Fig 3: A coronal fast-spin echo MR image of the right hip in an 81-year-old patient 16 years after arthroplasty shows intermediate signal intensity debris (arrows) in the absence of discernible osteolysis, consistent with a moderate intracapsular burden of particle disease.
These techniques must be validated before being applicable to a prospective study cohort. Inspecting the joint at the time of revision surgery is often an imperfect standard for judging the accuracy of imaging in determining the location and total volume of bone loss. In a cadaveric pelvic model to compare the ability of optimized radiographs and MRI to locate and quantify simulated osteolytic lesions, MRI was 95% sensitive with a specificity of 98% and an accuracy of 96%, and lesion detection was not dependent on lesion location.139
In a comparative nonclinical model of modified MRI, optimized plain radiographs and optimized CT, MRI was the most sensitive technique in detecting osteolytic lesions, with a sensitivity of 95%, compared with 75% for CT and 52% for radiographs.134 Magnetic resonance imaging was the most effective tool for detecting small periacetabular osteolytic lesions less than 3 cm.134 These newly available MRI techniques provide an effective means to prospectively assess the synovial and intraosseous burden of particle disease, thus serving as a means by which to noninvasively monitor disease progression. This improved sensitivity in the detection of osteolysis will facilitate preoperative planning for revision arthroplasty, and provide a critical outcome measure for serial evaluation of clinical trials of treatments.
DISCUSSION
Despite the prevalence of periprosthetic osteolysis, which eventually afflicts a sizeable proportion of patients who have total joint replacements, there are no approved medical therapies for this condition. This relates primarily to a lack of full understanding of the molecular and cellular pathogenesis of end-stage osteolysis. Elucidation of the responsible molecular and cellular pathways is critical to the rational identification of treatment strategies for the devastating disease. We have summarized progress on these questions and identified areas where information is lacking.

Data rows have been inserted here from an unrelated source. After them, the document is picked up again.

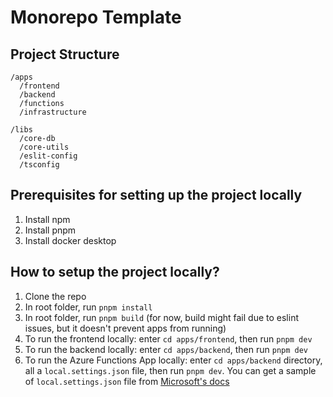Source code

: # Monorepo Template

## Project Structure
```
/apps
  /frontend
  /backend
  /functions
  /infrastructure

/libs
  /core-db
  /core-utils
  /eslit-config
  /tsconfig
```

## Prerequisites for setting up the project locally
1. Install npm
2. Install pnpm
3. Install docker desktop

## How to setup the project locally?
1. Clone the repo
2. In root folder, run `pnpm install`
3. In root folder, run `pnpm build` (for now, build might fail due to eslint issues, but it doesn't prevent apps from running)
4. To run the frontend locally: enter `cd apps/frontend`, then run `pnpm dev`
5. To run the backend locally: enter `cd apps/backend`, then run `pnpm dev`
6. To run the Azure Functions App locally: enter `cd apps/backend` directory, all a `local.settings.json` file, then run `pnpm dev`. You can get a sample of `local.settings.json` file from [Microsoft's docs](https://learn.microsoft.com/en-us/azure/azure-functions/functions-develop-local#local-settings-file)
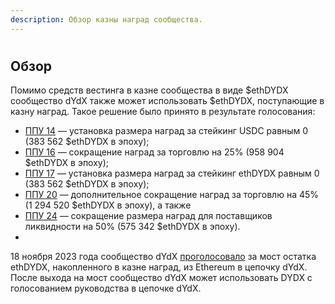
 ```yaml
---
description: Обзор казны наград сообщества.
---
```


#

## Обзор

Помимо средств вестинга в казне сообщества в виде $ethDYDX сообщество dYdX также может использовать $ethDYDX, поступающие в казну наград. Такое решение было принято в результате голосования:

* [ППУ 14](https://dydx.community/dashboard/proposal/7) — установка размера наград за стейкинг USDC равным 0 (383 562 $ethDYDX в эпоху);
* [ППУ 16](https://dydx.community/dashboard/proposal/8) — сокращение наград за торговлю на 25% (958 904 $ethDYDX в эпоху);
* [ППУ 17](https://dydx.community/dashboard/proposal/9) — установка размера наград за стейкинг ethDYDX равным 0 (383 562 $ethDYDX в эпоху);
* [ППУ 20](https://dydx.community/dashboard/proposal/11) — дополнительное сокращение наград за торговлю на 45% (1 294 520 $ethDYDX в эпоху), а также
* [ППУ 24](https://github.com/dydxfoundation/dip/blob/master/content/dips/DIP-24.md) — сокращение размера наград для поставщиков ликвидности на 50% (575 342 $ethDYDX в эпоху).
*

18 ноября 2023 года сообщество dYdX [проголосовало](https://dydx.community/dashboard/proposal/16) за мост остатка ethDYDX, накопленного в казне наград, из Ethereum в цепочку dYdX. После выхода на мост сообщество dYdX может использовать DYDX с голосованием руководства в цепочке dYdX.

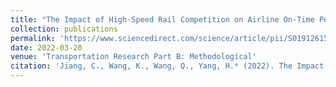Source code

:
 ```yaml
---
title: "The Impact of High-Speed Rail Competition on Airline On-Time Performance."
collection: publications
permalink: 'https://www.sciencedirect.com/science/article/pii/S0191261522000753'
date: 2022-03-20
venue: 'Transportation Research Part B: Methodological'
citation: 'Jiang, C., Wang, K., Wang, Q., Yang, H.* (2022). The Impact of High-Speed Rail Competition on Airline On-Time Performance. Transportation Research Part B: Methodological, 161, 109-127.'
---
```

<!--
---
title: "The Impact of High-Speed Rail Competition on Airline On-Time Performance."
collection: publications
permalink: /publication/2022-03-20-The-impact-of-high-speed
excerpt: 'The rapid development of high-speed rail (HSR) has posed substantial competition to air transport. In this paper, we build an analytical model to investigate the impacts of HSR competition on profit-maximizing and welfare-maximizing levels of on-time performance (OTP) improvement efforts by the aviation sector (both airports and airlines), as well as the corresponding realized airline OTP levels.'
date: 2022-03-20
venue: 'Transportation Research Part B: Methodological'
paperurl: 'https://www.sciencedirect.com/science/article/pii/S0191261522000753'
citation: 'Jiang, C., Wang, K., Wang, Q., Yang, H.* (2022). The Impact of High-Speed Rail Competition on Airline On-Time Performance. Transportation Research Part B: Methodological, 161, 109-127.'
---

The rapid development of high-speed rail (HSR) has posed substantial competition to air transport. In this paper, we build an analytical model to investigate the impacts of HSR competition on profit-maximizing and welfare-maximizing levels of on-time performance (OTP) improvement efforts by the aviation sector (both airports and airlines), as well as the corresponding realized airline OTP levels. It is found that different from airline competition, HSR competition would decrease welfare-maximizing effort levels by both airports and airlines. The profit-maximizing airport and total effort level would also be discouraged. However, the profit-maximizing airline effort level can be raised when both total effort level by the aviation sector and inter-modal air-HSR service substitutability are sufficiently high (i.e., sufficiently low air-HSR horizontal and vertical differentiation). The airline OTP is determined by airports and airlines’ joined efforts to improve OTP and also the air traffic (“effort effect” vs. “traffic effect”). The impact of HSR competition on realized airline OTP depends on the relative dominance of either effect, which does not have clear-cut conditions. Thus it is possible but not necessarily true that the airline would end up with a better OTP in the presence of HSR competition. As a result, when intervening in airline OTP, the regulator needs to differentiate OTP requirements on a route basis, considering the presence of HSR competition and the air-HSR service substitutability.

[Download paper here](https://www.sciencedirect.com/science/article/pii/S0191261522000753)

Recommended citation: Jiang, C., Wang, K., Wang, Q., Yang, H.* (2022). The Impact of High-Speed Rail Competition on Airline On-Time Performance. Transportation Research Part B: Methodological, 161, 109-127.
-->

One of the most important problems is relating the extensive body of literature on wear debris actions in vitro and animal models of osteolysis to the realities of the human disease. For example, despite the prominent involvement of proinflammatory cytokines in models of osteolysis, the evidence that these are similarly pivotal in patients with end-stage osteolysis has not been firmly established. More extensive patient-oriented molecular and cellular pathogenesis studies are essential to resolve such discrepancies. Rapid advances have been seen in the development of therapeutic agents targeting osteoclasts. Meaningful clinical trials of such therapies are needed in patients with osteolysis. Critical to the success of such trials will be additional refinement of outcome measures for evaluation of disease progression. Recent advances in adaptation of imaging techniques such as MRI and CT have shown promise in more accurate monitoring of osteolytic lesions. Equally valuable would be the identification of serum markers for disease progression.